* [DATASET RECORDS]
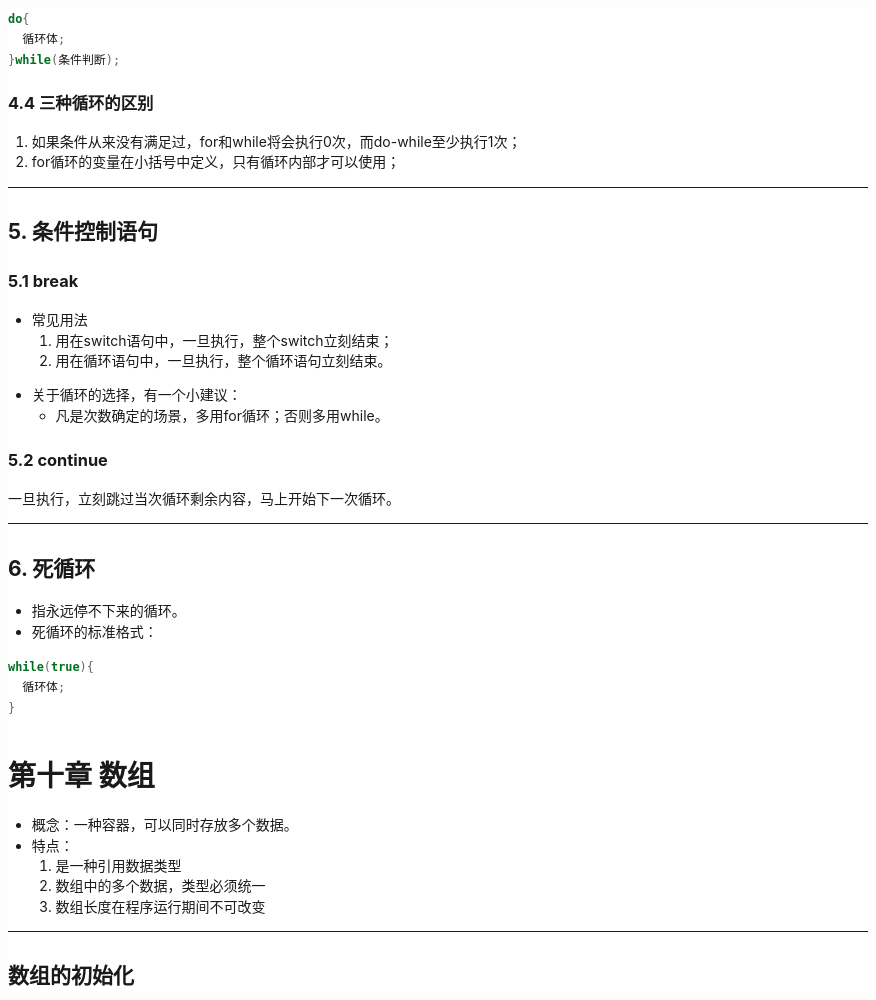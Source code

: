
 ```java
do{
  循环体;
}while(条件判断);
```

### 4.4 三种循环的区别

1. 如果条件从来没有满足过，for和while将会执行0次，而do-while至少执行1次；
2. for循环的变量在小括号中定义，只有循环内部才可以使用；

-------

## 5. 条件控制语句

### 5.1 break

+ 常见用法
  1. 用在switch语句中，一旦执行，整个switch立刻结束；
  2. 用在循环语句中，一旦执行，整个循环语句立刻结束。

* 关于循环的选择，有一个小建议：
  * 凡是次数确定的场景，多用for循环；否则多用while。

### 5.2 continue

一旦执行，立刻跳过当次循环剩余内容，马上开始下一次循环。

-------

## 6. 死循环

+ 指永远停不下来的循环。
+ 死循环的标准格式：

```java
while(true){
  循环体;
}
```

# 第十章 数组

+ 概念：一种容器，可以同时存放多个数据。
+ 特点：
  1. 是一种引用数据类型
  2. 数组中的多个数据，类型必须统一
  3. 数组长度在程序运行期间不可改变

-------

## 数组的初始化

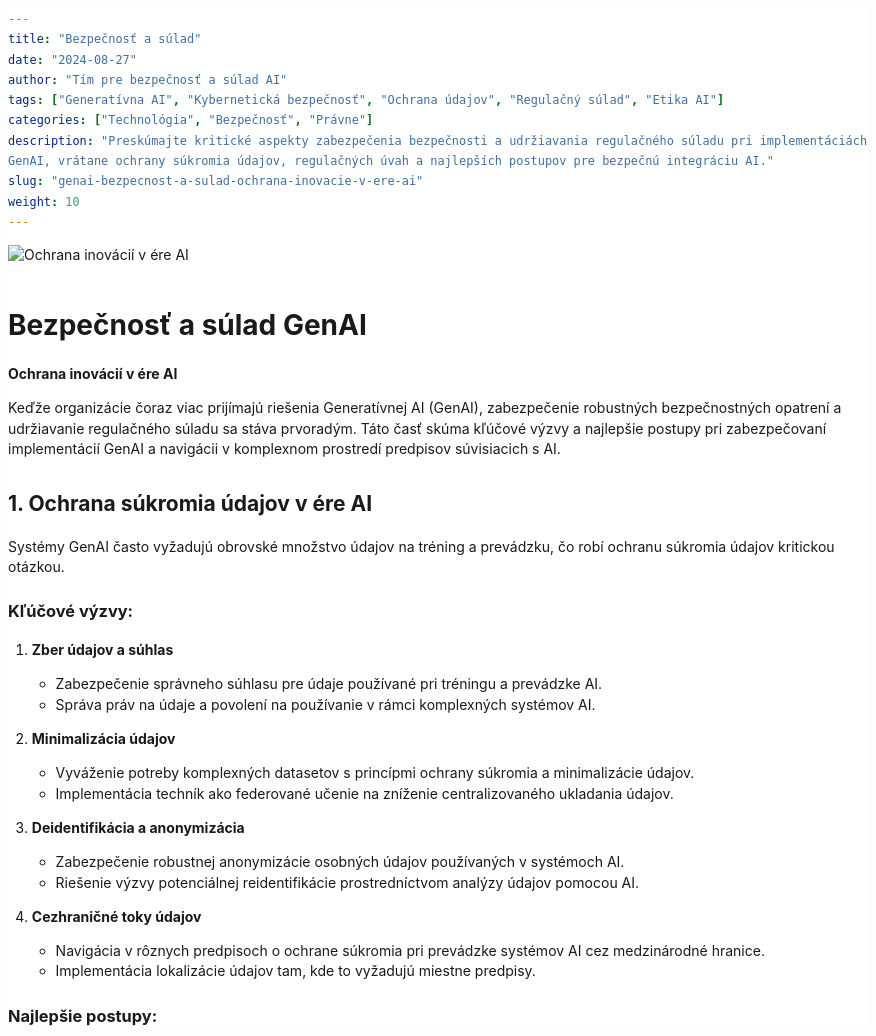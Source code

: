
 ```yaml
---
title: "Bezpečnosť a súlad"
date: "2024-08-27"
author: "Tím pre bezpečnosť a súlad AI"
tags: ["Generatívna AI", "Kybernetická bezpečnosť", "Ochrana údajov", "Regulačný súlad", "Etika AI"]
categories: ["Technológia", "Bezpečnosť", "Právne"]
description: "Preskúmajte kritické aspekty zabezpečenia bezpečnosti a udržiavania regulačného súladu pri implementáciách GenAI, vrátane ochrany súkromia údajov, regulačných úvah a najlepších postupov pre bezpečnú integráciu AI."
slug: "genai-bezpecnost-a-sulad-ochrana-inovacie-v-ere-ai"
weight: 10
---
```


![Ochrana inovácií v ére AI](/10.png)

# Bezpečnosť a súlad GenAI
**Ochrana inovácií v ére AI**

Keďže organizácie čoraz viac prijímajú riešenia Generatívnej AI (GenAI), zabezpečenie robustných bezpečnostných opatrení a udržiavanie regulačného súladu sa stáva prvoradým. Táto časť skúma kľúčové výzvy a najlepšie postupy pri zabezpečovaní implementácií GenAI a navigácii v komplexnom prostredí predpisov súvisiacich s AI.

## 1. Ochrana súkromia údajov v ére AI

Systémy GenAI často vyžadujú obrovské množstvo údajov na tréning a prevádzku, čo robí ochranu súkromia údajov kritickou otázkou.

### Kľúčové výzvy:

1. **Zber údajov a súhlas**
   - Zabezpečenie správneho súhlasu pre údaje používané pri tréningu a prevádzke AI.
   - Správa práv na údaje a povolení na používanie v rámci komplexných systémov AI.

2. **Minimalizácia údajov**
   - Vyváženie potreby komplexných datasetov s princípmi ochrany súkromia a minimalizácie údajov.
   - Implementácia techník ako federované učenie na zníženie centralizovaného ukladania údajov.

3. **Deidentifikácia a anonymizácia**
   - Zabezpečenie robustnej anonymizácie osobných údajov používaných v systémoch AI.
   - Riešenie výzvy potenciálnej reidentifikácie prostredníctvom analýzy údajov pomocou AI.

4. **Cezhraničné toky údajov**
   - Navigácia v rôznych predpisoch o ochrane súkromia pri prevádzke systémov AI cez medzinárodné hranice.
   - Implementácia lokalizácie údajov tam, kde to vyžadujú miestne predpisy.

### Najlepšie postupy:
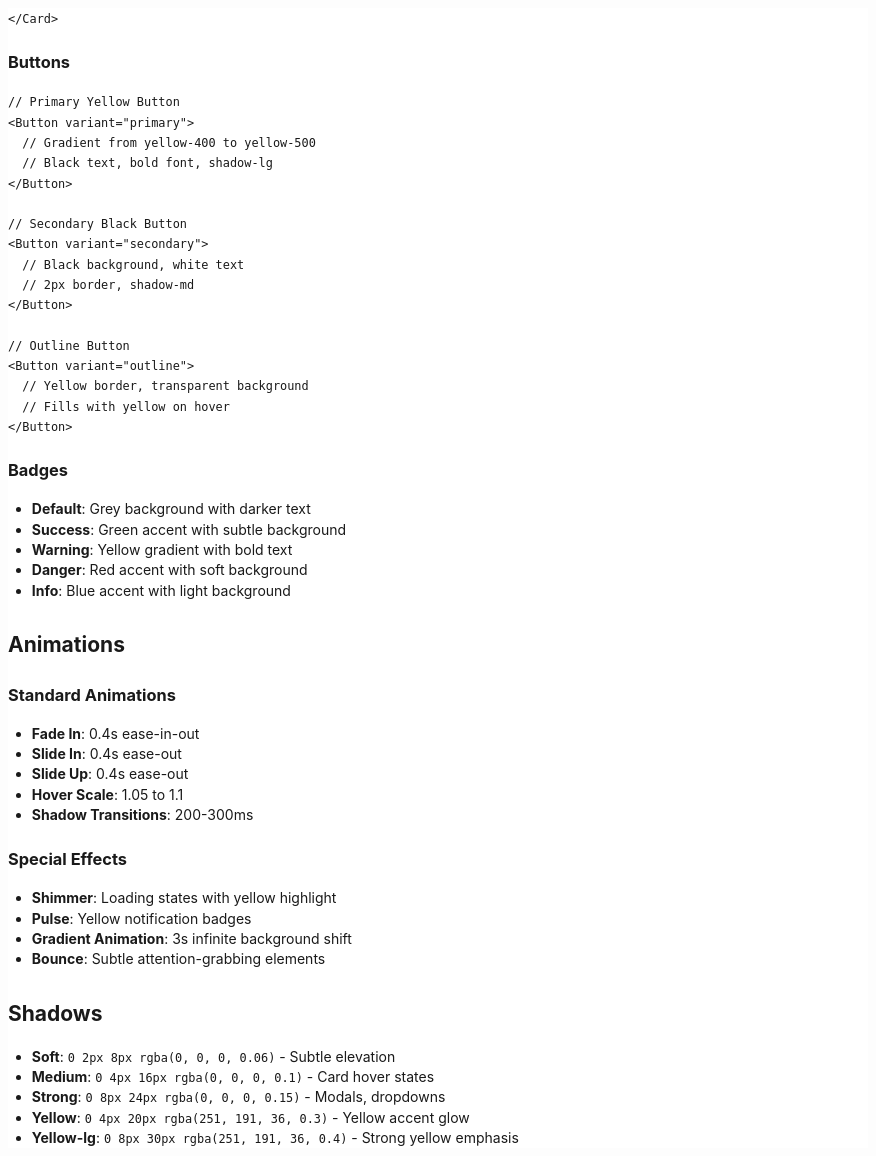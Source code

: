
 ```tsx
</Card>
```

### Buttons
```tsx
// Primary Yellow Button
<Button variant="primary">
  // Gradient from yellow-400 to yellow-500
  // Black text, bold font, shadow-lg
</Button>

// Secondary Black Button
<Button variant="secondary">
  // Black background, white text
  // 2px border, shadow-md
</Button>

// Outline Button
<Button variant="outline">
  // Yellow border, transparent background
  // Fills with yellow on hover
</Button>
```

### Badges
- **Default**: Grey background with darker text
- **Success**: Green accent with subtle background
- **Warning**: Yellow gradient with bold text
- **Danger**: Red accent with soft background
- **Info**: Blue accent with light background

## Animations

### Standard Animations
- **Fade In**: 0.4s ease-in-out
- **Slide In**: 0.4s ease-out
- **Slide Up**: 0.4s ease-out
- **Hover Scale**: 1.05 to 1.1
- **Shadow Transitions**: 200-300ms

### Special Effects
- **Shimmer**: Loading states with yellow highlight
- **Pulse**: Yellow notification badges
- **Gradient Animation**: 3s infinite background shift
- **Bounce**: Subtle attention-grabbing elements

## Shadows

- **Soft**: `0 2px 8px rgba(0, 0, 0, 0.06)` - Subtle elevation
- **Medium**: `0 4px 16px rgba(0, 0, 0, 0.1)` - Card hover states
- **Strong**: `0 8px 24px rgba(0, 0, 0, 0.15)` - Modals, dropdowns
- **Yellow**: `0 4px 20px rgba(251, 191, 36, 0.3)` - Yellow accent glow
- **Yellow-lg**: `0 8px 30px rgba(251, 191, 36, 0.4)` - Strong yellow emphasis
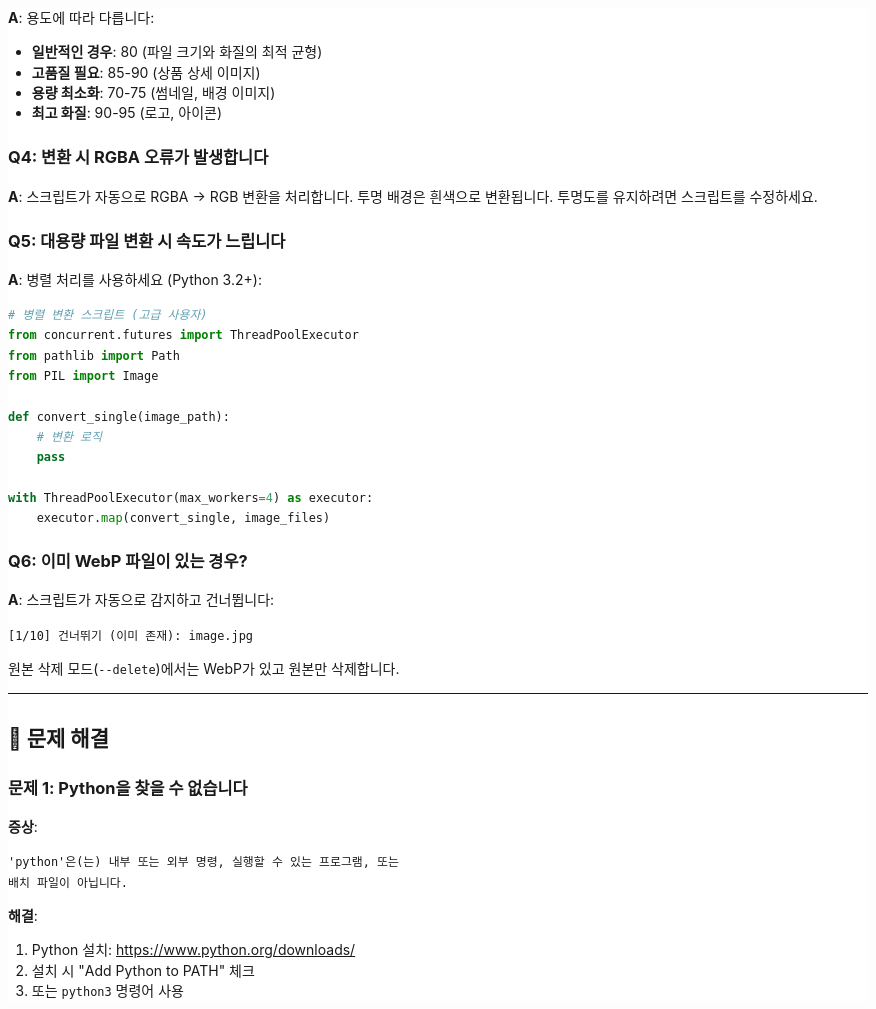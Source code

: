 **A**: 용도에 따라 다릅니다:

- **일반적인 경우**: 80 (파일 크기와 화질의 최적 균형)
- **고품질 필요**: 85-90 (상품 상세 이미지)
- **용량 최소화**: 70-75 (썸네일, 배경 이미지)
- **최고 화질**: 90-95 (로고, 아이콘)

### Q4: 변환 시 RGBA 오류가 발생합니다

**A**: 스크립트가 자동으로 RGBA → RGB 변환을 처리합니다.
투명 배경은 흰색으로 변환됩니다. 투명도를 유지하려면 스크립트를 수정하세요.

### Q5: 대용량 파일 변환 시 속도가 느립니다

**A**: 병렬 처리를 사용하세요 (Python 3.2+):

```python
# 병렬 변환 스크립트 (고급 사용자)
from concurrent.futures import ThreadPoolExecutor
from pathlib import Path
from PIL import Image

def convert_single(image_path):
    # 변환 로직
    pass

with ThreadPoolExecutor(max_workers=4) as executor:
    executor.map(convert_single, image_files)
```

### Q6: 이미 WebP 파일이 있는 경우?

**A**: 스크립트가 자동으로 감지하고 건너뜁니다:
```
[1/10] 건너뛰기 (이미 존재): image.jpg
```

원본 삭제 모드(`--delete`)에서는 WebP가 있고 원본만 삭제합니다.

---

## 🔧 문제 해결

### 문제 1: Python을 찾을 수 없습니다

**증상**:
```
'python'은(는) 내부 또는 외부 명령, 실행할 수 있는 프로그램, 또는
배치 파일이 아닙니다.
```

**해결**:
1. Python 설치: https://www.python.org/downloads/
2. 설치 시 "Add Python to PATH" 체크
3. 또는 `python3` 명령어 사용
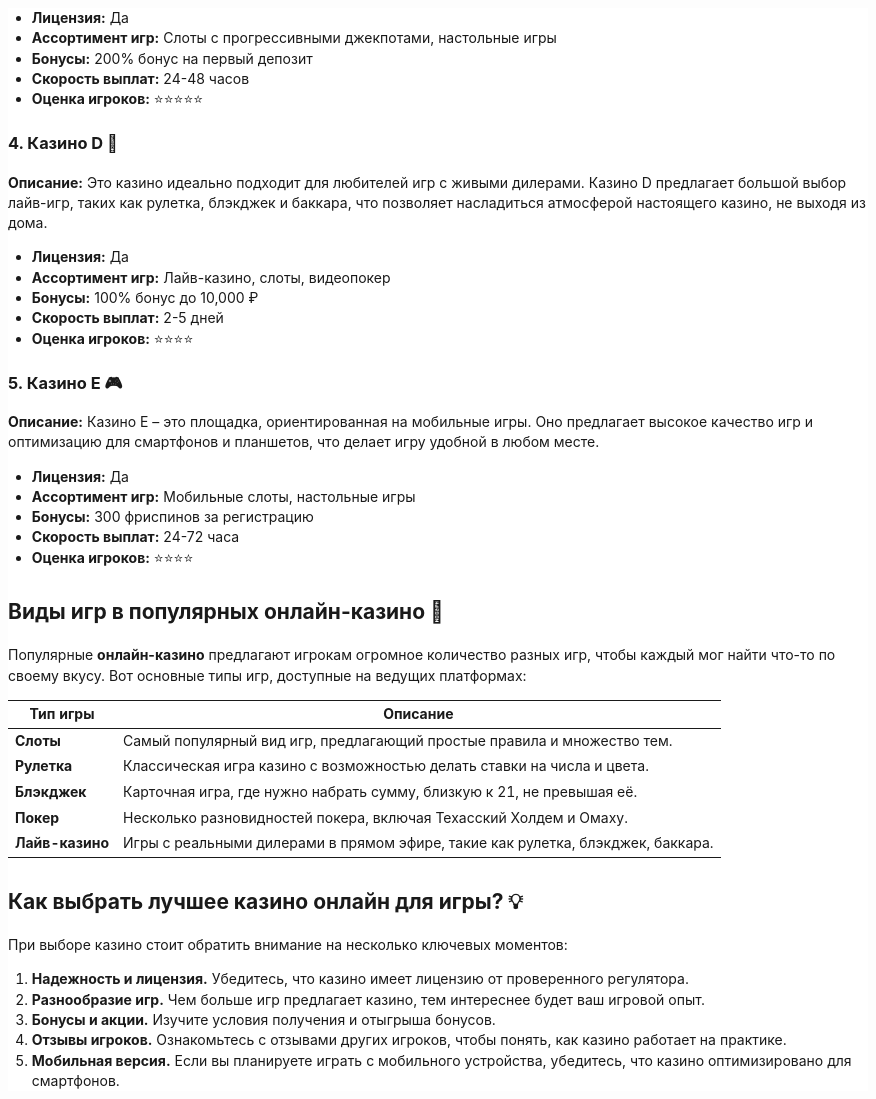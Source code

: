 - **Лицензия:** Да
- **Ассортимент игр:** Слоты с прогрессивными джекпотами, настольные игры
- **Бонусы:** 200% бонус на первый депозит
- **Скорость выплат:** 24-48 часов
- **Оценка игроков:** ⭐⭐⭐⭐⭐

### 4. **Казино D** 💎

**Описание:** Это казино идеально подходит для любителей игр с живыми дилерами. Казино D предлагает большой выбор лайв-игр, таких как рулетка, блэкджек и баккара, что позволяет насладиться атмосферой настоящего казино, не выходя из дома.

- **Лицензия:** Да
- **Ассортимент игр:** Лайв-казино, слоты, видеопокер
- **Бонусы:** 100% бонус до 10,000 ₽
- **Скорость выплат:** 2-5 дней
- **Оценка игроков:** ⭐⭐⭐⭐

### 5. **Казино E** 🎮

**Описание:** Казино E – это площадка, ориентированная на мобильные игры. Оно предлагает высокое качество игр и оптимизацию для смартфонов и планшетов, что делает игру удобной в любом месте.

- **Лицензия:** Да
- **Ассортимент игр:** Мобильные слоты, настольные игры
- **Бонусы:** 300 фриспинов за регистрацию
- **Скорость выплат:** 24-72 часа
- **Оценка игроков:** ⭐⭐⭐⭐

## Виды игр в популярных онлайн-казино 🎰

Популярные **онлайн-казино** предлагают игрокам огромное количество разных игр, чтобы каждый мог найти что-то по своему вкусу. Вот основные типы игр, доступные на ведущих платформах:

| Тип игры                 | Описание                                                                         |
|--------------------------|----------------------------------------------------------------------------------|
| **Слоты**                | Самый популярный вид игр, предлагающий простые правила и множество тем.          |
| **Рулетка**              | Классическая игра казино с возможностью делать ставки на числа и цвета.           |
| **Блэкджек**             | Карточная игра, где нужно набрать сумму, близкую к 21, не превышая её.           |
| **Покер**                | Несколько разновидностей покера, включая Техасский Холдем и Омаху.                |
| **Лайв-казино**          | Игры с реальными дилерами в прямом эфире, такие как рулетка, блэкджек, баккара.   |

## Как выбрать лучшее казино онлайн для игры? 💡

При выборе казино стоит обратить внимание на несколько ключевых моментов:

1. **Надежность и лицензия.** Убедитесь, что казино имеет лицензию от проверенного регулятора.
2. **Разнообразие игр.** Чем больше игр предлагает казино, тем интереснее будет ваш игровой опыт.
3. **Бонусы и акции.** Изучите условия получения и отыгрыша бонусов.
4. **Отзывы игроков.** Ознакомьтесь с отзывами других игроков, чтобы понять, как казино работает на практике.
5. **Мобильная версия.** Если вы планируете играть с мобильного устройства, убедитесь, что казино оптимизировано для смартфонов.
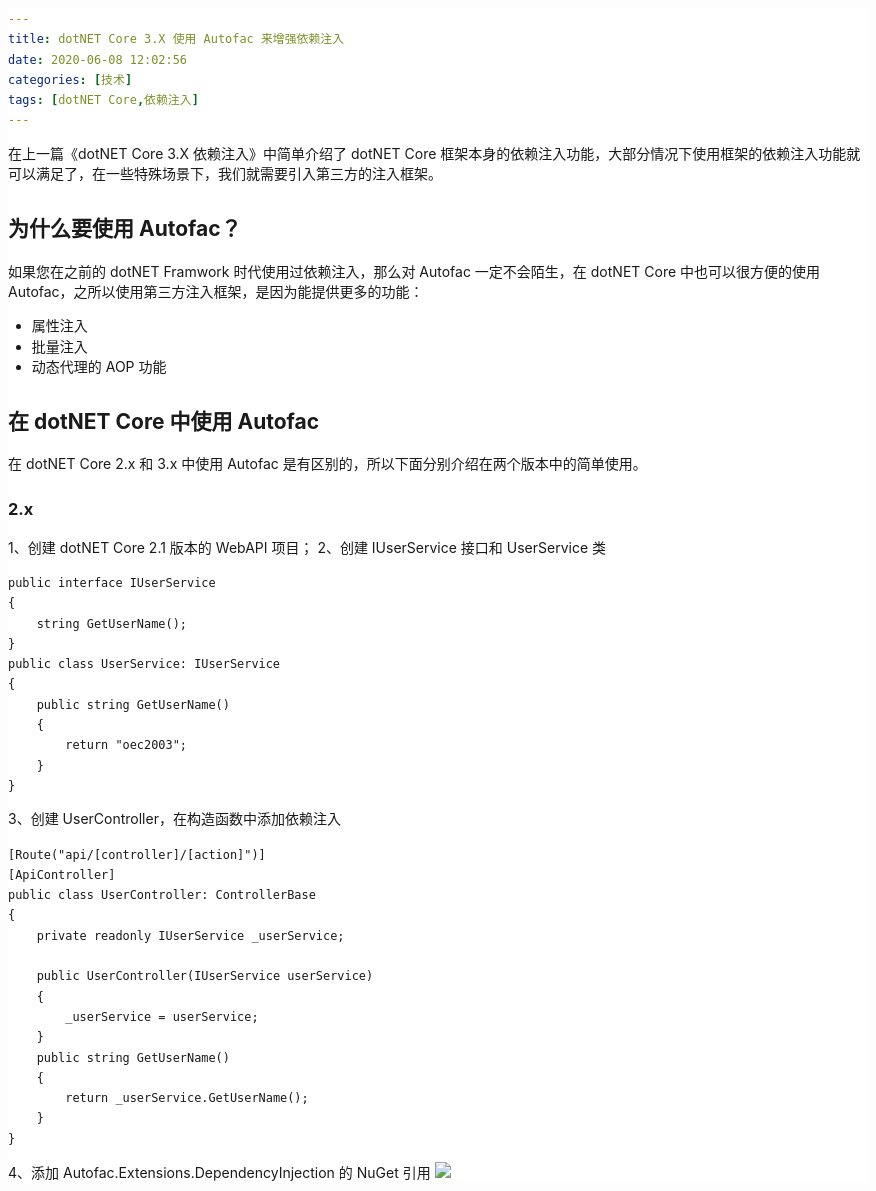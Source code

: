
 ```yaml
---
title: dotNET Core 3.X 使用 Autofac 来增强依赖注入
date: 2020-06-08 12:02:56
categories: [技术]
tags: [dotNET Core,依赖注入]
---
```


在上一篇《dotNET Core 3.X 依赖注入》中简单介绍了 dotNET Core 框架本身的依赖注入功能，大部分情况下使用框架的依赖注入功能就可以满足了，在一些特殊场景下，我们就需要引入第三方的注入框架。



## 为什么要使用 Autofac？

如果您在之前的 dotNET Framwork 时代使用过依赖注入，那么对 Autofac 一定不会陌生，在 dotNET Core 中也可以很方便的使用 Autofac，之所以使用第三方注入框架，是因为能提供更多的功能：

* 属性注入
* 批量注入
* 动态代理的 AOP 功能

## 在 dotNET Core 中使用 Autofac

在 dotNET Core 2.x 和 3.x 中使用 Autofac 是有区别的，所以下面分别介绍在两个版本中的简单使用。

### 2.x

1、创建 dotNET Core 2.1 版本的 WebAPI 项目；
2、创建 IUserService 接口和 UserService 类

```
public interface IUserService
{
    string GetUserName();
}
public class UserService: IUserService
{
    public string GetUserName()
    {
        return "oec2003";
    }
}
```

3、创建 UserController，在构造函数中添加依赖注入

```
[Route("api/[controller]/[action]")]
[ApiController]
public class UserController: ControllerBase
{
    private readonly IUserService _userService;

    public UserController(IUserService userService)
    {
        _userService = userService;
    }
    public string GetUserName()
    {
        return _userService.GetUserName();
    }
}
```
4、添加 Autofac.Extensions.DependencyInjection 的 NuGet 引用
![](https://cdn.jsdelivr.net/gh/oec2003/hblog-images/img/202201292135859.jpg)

* [TASK DETAILS] Look through the preceding entries for the word "background". Report how many lines hold it, and only that number.

* [ANSWER TO THIS PROBLEM] 7